▶ _Problem_
Take the listing and print it in full, exactly as given.
Material for this exercise: Begin
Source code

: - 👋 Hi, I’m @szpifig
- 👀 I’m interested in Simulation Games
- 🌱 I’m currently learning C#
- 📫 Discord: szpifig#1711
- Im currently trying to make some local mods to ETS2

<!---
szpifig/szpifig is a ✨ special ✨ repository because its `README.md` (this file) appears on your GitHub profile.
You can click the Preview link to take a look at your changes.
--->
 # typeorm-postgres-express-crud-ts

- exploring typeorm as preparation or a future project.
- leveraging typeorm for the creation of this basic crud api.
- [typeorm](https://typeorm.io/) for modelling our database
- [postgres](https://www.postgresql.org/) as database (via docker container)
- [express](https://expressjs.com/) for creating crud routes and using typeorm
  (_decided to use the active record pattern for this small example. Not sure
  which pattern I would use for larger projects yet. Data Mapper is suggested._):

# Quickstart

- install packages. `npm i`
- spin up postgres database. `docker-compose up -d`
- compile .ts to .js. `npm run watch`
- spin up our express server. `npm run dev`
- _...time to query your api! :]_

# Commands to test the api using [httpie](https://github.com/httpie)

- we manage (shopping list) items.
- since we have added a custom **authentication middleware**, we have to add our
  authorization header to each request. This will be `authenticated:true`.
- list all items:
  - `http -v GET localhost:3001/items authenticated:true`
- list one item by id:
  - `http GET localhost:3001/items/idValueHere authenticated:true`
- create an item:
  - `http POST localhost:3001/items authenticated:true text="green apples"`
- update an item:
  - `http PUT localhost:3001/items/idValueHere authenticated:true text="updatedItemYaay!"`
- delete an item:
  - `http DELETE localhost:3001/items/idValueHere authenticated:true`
Material for this exercise: End
▶ _Written solution_
Source code

: - 👋 Hi, I’m @szpifig
- 👀 I’m interested in Simulation Games
- 🌱 I’m currently learning C#
- 📫 Discord: szpifig#1711
- Im currently trying to make some local mods to ETS2

<!---
szpifig/szpifig is a ✨ special ✨ repository because its `README.md` (this file) appears on your GitHub profile.
You can click the Preview link to take a look at your changes.
--->
 # typeorm-postgres-express-crud-ts

- exploring typeorm as preparation or a future project.
- leveraging typeorm for the creation of this basic crud api.
- [typeorm](https://typeorm.io/) for modelling our database
- [postgres](https://www.postgresql.org/) as database (via docker container)
- [express](https://expressjs.com/) for creating crud routes and using typeorm
  (_decided to use the active record pattern for this small example. Not sure
  which pattern I would use for larger projects yet. Data Mapper is suggested._):

# Quickstart

- install packages. `npm i`
- spin up postgres database. `docker-compose up -d`
- compile .ts to .js. `npm run watch`
- spin up our express server. `npm run dev`
- _...time to query your api! :]_

# Commands to test the api using [httpie](https://github.com/httpie)

- we manage (shopping list) items.
- since we have added a custom **authentication middleware**, we have to add our
  authorization header to each request. This will be `authenticated:true`.
- list all items:
  - `http -v GET localhost:3001/items authenticated:true`
- list one item by id:
  - `http GET localhost:3001/items/idValueHere authenticated:true`
- create an item:
  - `http POST localhost:3001/items authenticated:true text="green apples"`
- update an item:
  - `http PUT localhost:3001/items/idValueHere authenticated:true text="updatedItemYaay!"`
- delete an item:
  - `http DELETE localhost:3001/items/idValueHere authenticated:true`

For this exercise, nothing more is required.